When backed into a corner with irrefutable evidence placed in front of them, ‘sensers’ will find a reason to excuse, ameliorate or mitigate their previous position in order to avoid admitting they were wrong, which they perceive as a personal failure. They will not cooperate in changing their opinion unless absolutely forced to do so and even then, will recant immediately afterwards finding new reasons to explain why they were not wrong in the first place.

True sensers are often, but not exclusively, religious and naturally, those that are religious are absolutely sure their version of the deity is the correct one and the thousands of other versions are wrong.

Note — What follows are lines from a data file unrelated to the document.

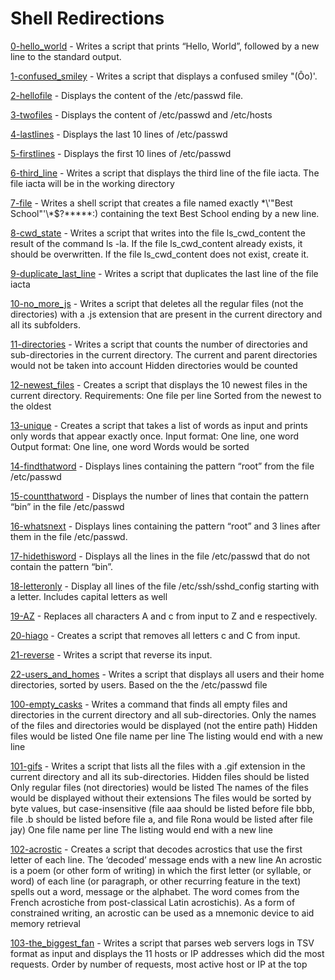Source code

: # Shell Redirections

[0-hello_world](https://github.com/aadaniel04/alx-system_engineering-devops/blob/master/0x02-shell_redirections/0-hello_world) - Writes a script that prints “Hello, World”, followed by a new line to the standard output.

[1-confused_smiley](https://github.com/aadaniel04/alx-system_engineering-devops/blob/master/0x02-shell_redirections/1-confused_smiley) - Writes a script that displays a confused smiley "(Ôo)'.

[2-hellofile](https://github.com/aadaniel04/alx-system_engineering-devops/blob/master/0x02-shell_redirections/2-hellofile) - Displays the content of the /etc/passwd file.

[3-twofiles](https://github.com/aadaniel04/alx-system_engineering-devops/blob/master/0x02-shell_redirections/3-twofiles) - Displays the content of /etc/passwd and /etc/hosts

[4-lastlines](https://github.com/aadaniel04/alx-system_engineering-devops/blob/master/0x02-shell_redirections/4-lastlines) - Displays the last 10 lines of /etc/passwd

[5-firstlines](https://github.com/aadaniel04/alx-system_engineering-devops/blob/master/0x02-shell_redirections/5-firstlines) - Displays the first 10 lines of /etc/passwd

[6-third_line](https://github.com/aadaniel04/alx-system_engineering-devops/blob/master/0x02-shell_redirections/6-third_line) - Writes a script that displays the third line of the file iacta. The file iacta will be in the working directory

[7-file](https://github.com/aadaniel04/alx-system_engineering-devops/blob/master/0x02-shell_redirections/7-file) - Writes a shell script that creates a file named exactly \*\\'"Best School"\'\\*$\?\*\*\*\*\*:) containing the text Best School ending by a new line.

[8-cwd_state](https://github.com/aadaniel04/alx-system_engineering-devops/blob/master/0x02-shell_redirections/8-cwd_state) - Writes a script that writes into the file ls_cwd_content the result of the command ls -la. If the file ls_cwd_content already exists, it should be overwritten. If the file ls_cwd_content does not exist, create it.

[9-duplicate_last_line](https://github.com/aadaniel04/alx-system_engineering-devops/blob/master/0x02-shell_redirections/9-duplicate_last_line) - Writes a script that duplicates the last line of the file iacta

[10-no_more_js](https://github.com/aadaniel04/alx-system_engineering-devops/blob/master/0x02-shell_redirections/10-no_more_js) - Writes a script that deletes all the regular files (not the directories) with a .js extension that are present in the current directory and all its subfolders.


[11-directories](https://github.com/aadaniel04/alx-system_engineering-devops/blob/master/0x02-shell_redirections/10-no_more_js) - Writes a script that counts the number of directories and sub-directories in the current directory.
The current and parent directories would not be taken into account
Hidden directories would be counted

[12-newest_files](https://github.com/aadaniel04/alx-system_engineering-devops/blob/master/0x02-shell_redirections/12-newest_files) - Creates a script that displays the 10 newest files in the current directory.
Requirements:
One file per line
Sorted from the newest to the oldest

[13-unique](https://github.com/aadaniel04/alx-system_engineering-devops/blob/master/0x02-shell_redirections/13-unique) - Creates a script that takes a list of words as input and prints only words that appear exactly once.
Input format: One line, one word
Output format: One line, one word
Words would be sorted

[14-findthatword](https://github.com/aadaniel04/alx-system_engineering-devops/blob/master/0x02-shell_redirections/14-findthatword) - Displays lines containing the pattern “root” from the file /etc/passwd

[15-countthatword](https://github.com/aadaniel04/alx-system_engineering-devops/blob/master/0x02-shell_redirections/15-countthatword) - Displays the number of lines that contain the pattern “bin” in the file /etc/passwd

[16-whatsnext](https://github.com/aadaniel04/alx-system_engineering-devops/blob/master/0x02-shell_redirections/16-whatsnext) - Displays lines containing the pattern “root” and 3 lines after them in the file /etc/passwd.

[17-hidethisword](https://github.com/aadaniel04/alx-system_engineering-devops/blob/master/0x02-shell_redirections/17-hidethisword) - Displays all the lines in the file /etc/passwd that do not contain the pattern “bin”.

[18-letteronly](https://github.com/aadaniel04/alx-system_engineering-devops/blob/master/0x02-shell_redirections/18-letteronly) - Display all lines of the file /etc/ssh/sshd_config starting with a letter.
Includes capital letters as well

[19-AZ](https://github.com/aadaniel04/alx-system_engineering-devops/blob/master/0x02-shell_redirections/19-AZ) - Replaces all characters A and c from input to Z and e respectively.

[20-hiago](https://github.com/aadaniel04/alx-system_engineering-devops/blob/master/0x02-shell_redirections/20-hiago) - Creates a script that removes all letters c and C from input.

[21-reverse](https://github.com/aadaniel04/alx-system_engineering-devops/blob/master/0x02-shell_redirections/21-reverse) - Writes a script that reverse its input.

[22-users_and_homes](https://github.com/aadaniel04/alx-system_engineering-devops/blob/master/0x02-shell_redirections/22-users_and_homes) - Writes a script that displays all users and their home directories, sorted by users.
Based on the the /etc/passwd file

[100-empty_casks](https://github.com/aadaniel04/alx-system_engineering-devops/blob/master/0x02-shell_redirections/100-empty_casks) - Writes a command that finds all empty files and directories in the current directory and all sub-directories.
Only the names of the files and directories would be displayed (not the entire path)
Hidden files would be listed
One file name per line
The listing would end with a new line

[101-gifs](https://github.com/aadaniel04/alx-system_engineering-devops/blob/master/0x02-shell_redirections/101-gifs) - Writes a script that lists all the files with a .gif extension in the current directory and all its sub-directories.
Hidden files should be listed
Only regular files (not directories) would be listed
The names of the files would be displayed without their extensions
The files would be sorted by byte values, but case-insensitive (file aaa should be listed before file bbb, file .b should be listed before file a, and file Rona would be listed after file jay)
One file name per line
The listing would end with a new line

[102-acrostic](https://github.com/aadaniel04/alx-system_engineering-devops/blob/master/0x02-shell_redirections/102-acrostic) - Creates a script that decodes acrostics that use the first letter of each line.
The ‘decoded’ message ends with a new line
An acrostic is a poem (or other form of writing) in which the first letter (or syllable, or word) of each line (or paragraph, or other recurring feature in the text) spells out a word, message or the alphabet. The word comes from the French acrostiche from post-classical Latin acrostichis). As a form of constrained writing, an acrostic can be used as a mnemonic device to aid memory retrieval

[103-the_biggest_fan](https://github.com/aadaniel04/alx-system_engineering-devops/blob/master/0x02-shell_redirections/103-the_biggest_fan) - Writes a script that parses web servers logs in TSV format as input and displays the 11 hosts or IP addresses which did the most requests.
Order by number of requests, most active host or IP at the top
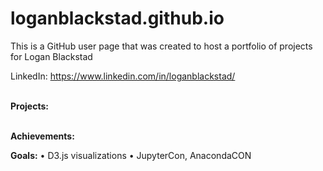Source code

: # loganblackstad.github.io

This is a GitHub user page that was created to host a portfolio of projects for Logan Blackstad

LinkedIn:  https://www.linkedin.com/in/loganblackstad/

<br>
<b>Projects:</b>
<br>
<br>

<b>Achievements:</b>


<b>Goals:</b>
• D3.js visualizations
• JupyterCon, AnacondaCON
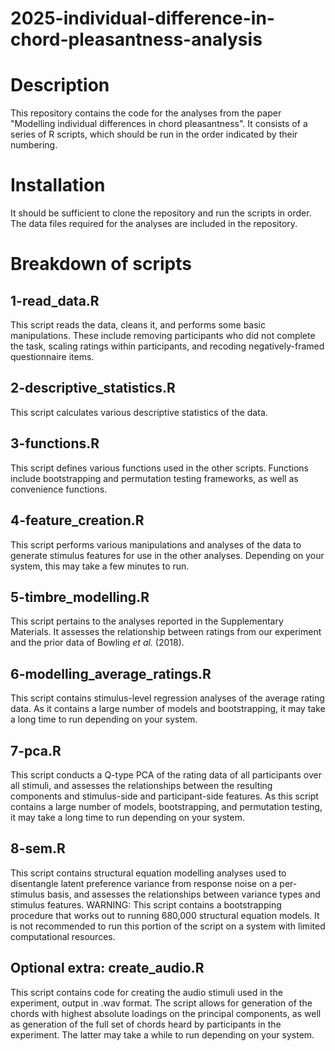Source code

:# 2025-individual-difference-in-chord-pleasantness-analysis

# Description

This repository contains the code for the analyses from the paper "Modelling
individual differences in chord pleasantness". It consists of a series of R 
scripts, which should be run in the order indicated by their numbering.

# Installation

It should be sufficient to clone the repository and run the scripts in order.
The data files required for the analyses are included in the repository.

# Breakdown of scripts

## 1-read_data.R

This script reads the data, cleans it, and performs some basic manipulations.
These include removing participants who did not complete the task, scaling ratings within participants, and recoding negatively-framed questionnaire items.

## 2-descriptive_statistics.R

This script calculates various descriptive statistics of the data.

## 3-functions.R

This script defines various functions used in the other scripts. Functions include bootstrapping and permutation testing frameworks, as well as convenience functions.

## 4-feature_creation.R

This script performs various manipulations and analyses of the data to generate stimulus features for use in the other analyses. Depending on your system, this may take a few minutes to run.

## 5-timbre_modelling.R

This script pertains to the analyses reported in the Supplementary Materials. It assesses the relationship between ratings from our experiment and the prior data of Bowling *et al.* (2018).

## 6-modelling_average_ratings.R

This script contains stimulus-level regression analyses of the average rating data. As it contains a large number of models and bootstrapping, it may take a long time to run depending on your system.

## 7-pca.R

This script conducts a Q-type PCA of the rating data of all participants over all stimuli, and assesses the relationships between the resulting components and stimulus-side and participant-side features. As this script contains a large number of models, bootstrapping, and permutation testing, it may take a long time to run depending on your system.

## 8-sem.R

This script contains structural equation modelling analyses used to disentangle latent preference variance from response noise on a per-stimulus basis, and assesses the relationships between variance types and stimulus features. WARNING: This script contains a bootstrapping procedure that works out to running 680,000 structural equation models. It is not recommended to run this portion of the script on a system with limited computational resources.

## Optional extra: create_audio.R

This script contains code for creating the audio stimuli used in the experiment, output in .wav format. The script allows for generation of the chords with highest absolute loadings on the principal components, as well as generation of the full set of chords heard by participants in the experiment. The latter may take a while to run depending on your system.






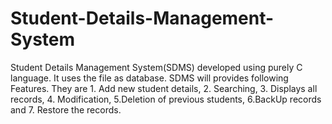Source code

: # Student-Details-Management-System
Student Details Management System(SDMS) developed using purely C language. It uses the file as database. SDMS will provides following Features. They are 1. Add new student details, 2. Searching, 3. Displays all records, 4. Modification, 5.Deletion of previous students, 6.BackUp records and 7. Restore the records.
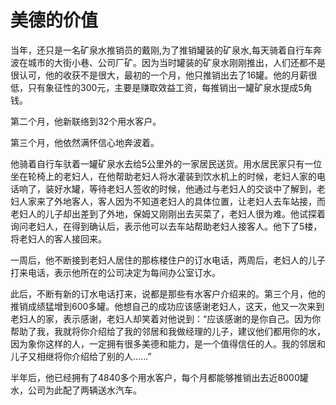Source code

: # 美德的价值

当年，还只是一名矿泉水推销员的戴刚,为了推销罐装的矿泉水,每天骑着自行车奔波在城市的大街小巷、公司厂矿。因为当时罐装的矿泉水刚刚推出，人们还都不是很认可，他的收获不是很大，最初的一个月，他只推销出去了16罐。他的月薪很低，只有象征性的300元，主要是赚取效益工资，每推销出一罐矿泉水提成5角钱。  

  第二个月，他新联络到32个用水客户。  

  第三个月，他依然满怀信心地奔波着。  

 他骑着自行车驮着一罐矿泉水去给5公里外的一家居民送货。用水居民家只有一位坐在轮椅上的老妇人，在他帮助老妇人将水灌装到饮水机上的时候，老妇人家的电话响了，装好水罐，等待老妇人签收的时候，他通过与老妇人的交谈中了解到，老妇人家来了外地客人，客人因为不知道老妇人的具体位置，让老妇人去车站接，而老妇人的儿子却出差到了外地，保姆又刚刚出去买菜了，老妇人很为难。他试探着询问老妇人，在得到确认后，表示他可以去车站帮助老妇人接客人。他下了5楼，将老妇人的客人接回来。  

  一周后，他不断接到老妇人居住的那栋楼住户的订水电话，两周后，老妇人的儿子打来电话，表示他所在的公司决定为每间办公室订水。  

 此后，不断有新的订水电话打来，说都是那些有水客户介绍来的。第三个月，他的推销成绩猛增到600多罐。他想自己的成功应该感谢老妇人，这天，他又一次来到老妇人的家，表示感谢，老妇人却笑着对他说到：“应该感谢的是你自己。因为你帮助了我，我就将你介绍给了我的邻居和我做经理的儿子，建议他们都用你的水，因为象你这样的人，一定拥有很多美德和能力，是一个值得信任的人。我的邻居和儿子又相继将你介绍给了别的人......”  

 半年后，他已经拥有了4840多个用水客户，每个月都能够推销出去近8000罐水，公司为此配了两辆送水汽车。
  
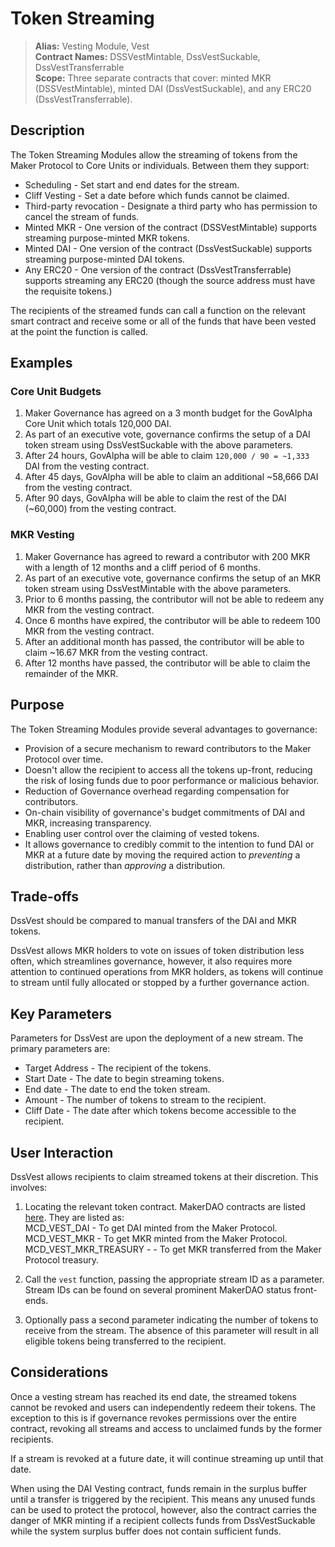 # Token Streaming

>**Alias:** Vesting Module, Vest  
>**Contract Names:** DSSVestMintable, DssVestSuckable, DssVestTransferrable  
>**Scope:** Three separate contracts that cover: minted MKR (DSSVestMintable), minted DAI (DssVestSuckable), and any ERC20 (DssVestTransferrable).  

## Description

The Token Streaming Modules allow the streaming of tokens from the Maker Protocol to Core Units or individuals. Between them they support:
* Scheduling - Set start and end dates for the stream.
* Cliff Vesting - Set a date before which funds cannot be claimed.
* Third-party revocation - Designate a third party who has permission to cancel the stream of funds.
* Minted MKR - One version of the contract (DSSVestMintable) supports streaming purpose-minted MKR tokens.
* Minted DAI - One version of the contract (DssVestSuckable) supports streaming purpose-minted DAI tokens.
* Any ERC20 - One version of the contract (DssVestTransferrable) supports streaming any ERC20 (though the source address must have the requisite tokens.)

The recipients of the streamed funds can call a function on the relevant smart contract and receive some or all of the funds that have been vested at the point the function is called.

## Examples

### Core Unit Budgets
1. Maker Governance has agreed on a 3 month budget for the GovAlpha Core Unit which totals 120,000 DAI. 
2. As part of an executive vote, governance confirms the setup of a DAI token stream using DssVestSuckable with the above parameters.
3. After 24 hours, GovAlpha will be able to claim `120,000 / 90 = ~1,333` DAI from the vesting contract.
4. After 45 days, GovAlpha will be able to claim an additional ~58,666 DAI from the vesting contract.
5. After 90 days, GovAlpha will be able to claim the rest of the DAI (~60,000) from the vesting contract.

### MKR Vesting

1. Maker Governance has agreed to reward a contributor with 200 MKR with a length of 12 months and a cliff period of 6 months. 
2. As part of an executive vote, governance confirms the setup of an MKR token stream using DssVestMintable with the above parameters.
3. Prior to 6 months passing, the contributor will not be able to redeem any MKR from the vesting contract.
4. Once 6 months have expired, the contributor will be able to redeem 100 MKR from the vesting contract.
5. After an additional month has passed, the contributor will be able to claim ~16.67 MKR from the vesting contract.
6. After 12 months have passed, the contributor will be able to claim the remainder of the MKR.

## Purpose

The Token Streaming Modules provide several advantages to governance:
* Provision of a secure mechanism to reward contributors to the Maker Protocol over time.
* Doesn't allow the recipient to access all the tokens up-front, reducing the risk of losing funds due to poor performance or malicious behavior.
* Reduction of Governance overhead regarding compensation for contributors.
* On-chain visibility of governance's budget commitments of DAI and MKR, increasing transparency.
* Enabling user control over the claiming of vested tokens.
* It allows governance to credibly commit to the intention to fund DAI or MKR at a future date by moving the required action to *preventing* a distribution, rather than *approving* a distribution. 

## Trade-offs

DssVest should be compared to manual transfers of the DAI and MKR tokens. 

DssVest allows MKR holders to vote on issues of token distribution less often, which streamlines governance, however, it also requires more attention to continued operations from MKR holders, as tokens will continue to stream until fully allocated or stopped by a further governance action.

## Key Parameters

Parameters for DssVest are upon the deployment of a new stream. The primary parameters are:
- Target Address - The recipient of the tokens.
- Start Date - The date to begin streaming tokens.
- End date - The date to end the token stream.
- Amount - The number of tokens to stream to the recipient.
- Cliff Date - The date after which tokens become accessible to the recipient.

## User Interaction

DssVest allows recipients to claim streamed tokens at their discretion. This involves:

1. Locating the relevant token contract. MakerDAO contracts are listed [here](https://chainlog.makerdao.com/). They are listed as:  
MCD_VEST_DAI - To get DAI minted from the Maker Protocol.  
MCD_VEST_MKR - To get MKR minted from the Maker Protocol.  
MCD_VEST_MKR_TREASURY - - To get MKR transferred from the Maker Protocol treasury.  

2. Call the `vest` function, passing the appropriate stream ID as a parameter. Stream IDs can be found on several prominent MakerDAO status front-ends.

3. Optionally pass a second parameter indicating the number of tokens to receive from the stream. The absence of this parameter will result in all eligible tokens being transferred to the recipient.

## Considerations

Once a vesting stream has reached its end date, the streamed tokens cannot be revoked and users can independently redeem their tokens. The exception to this is if governance revokes permissions over the entire contract, revoking all streams and access to unclaimed funds by the former recipients.

If a stream is revoked at a future date, it will continue streaming up until that date.

When using the DAI Vesting contract, funds remain in the surplus buffer until a transfer is triggered by the recipient. This means any unused funds can be used to protect the protocol, however, also the contract carries the danger of MKR minting if a recipient collects funds from DssVestSuckable while the system surplus buffer does not contain sufficient funds.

The irony is, the person to which this applies, the senser, will never agree the description applies to him or her.

In The Middle
Most of us fall somewhere between extreme ‘sensers’ and  the extreme rationalists. For many people being shown to be wrong or being criticized in any way is fairly unpleasant but they are not above changing their minds if the evidence is overwhelming or comes from someone who has earned their respect. Unfortunately, there is a correlation between the depth of pain felt and the tendency to revert to the original position once the evidence has faded into memory.

To the right of middle ground, we find the scientists, the educated and the thinkers. They are the rationalists who are prepared to look at the evidence, even when it conflicts with what they hope is true, evidence that would back up their personal preferences and prejudices . Scientists are well represented here as they, by dint of their training, look for other explanations for every event, an improved take on every subject.

Some are also found in the extreme rationalists, the sub-set that find an almost masochistic pleasure in being found wrong. These are the people who seek out every opportunity to be proven wrong. They have a keen interest in getting the perspective of anyone who can speak with some conviction and present evidence of something that is contrary to what they had previously thought was true.

Only this will satisfy their desire for the truth or as near to it as they can be.

Right or Wrong?
The quirky, almost counter intuitive part of this is, the extreme sensers who refuse to admit being wrong, are wrong more than 50% of the time while the extreme rationalists are seldom wrong.

While most of fall somewhere in between, the reasoning is simple. The rationalists change their opinion immediately the facts change and adopt the latest move towards the truth or accuracy of any given situation as new information, both accurate and inaccurate are encountered. As they age, the more subjects they accumulate upon which their information is very accurate.

On the other hand, the ‘sensers’ move in the opposite direction as they age and take on more information (both accurate and inaccurate) failing to throw out the inaccurate and failing to amend already accumulated inaccurate information. The extreme senser is indignant and responds to the perceived ‘attack’ with justification, deflection and insults, utterly incapable of admitting their position is flawed, thus inhibiting their ability to accumulate knowledge. Eventually, the proportion of accurate assessments falls to the point where they are wrong about a very high percentage of matters.

It’s not intelligence
The tendency to resist admitting wrong is not an indicator of intelligence it’s a question of ownership. While it (difficulty in admitting an error) is more commonly found in dullards, it is not altogether uncommon in the (often opinionated) highly intelligent.

The difficulty for most of us is to make the effort to move towards respecting the evidence. The more one values evidence over intuition, over ‘faith’, the easier it will be to establish the truth.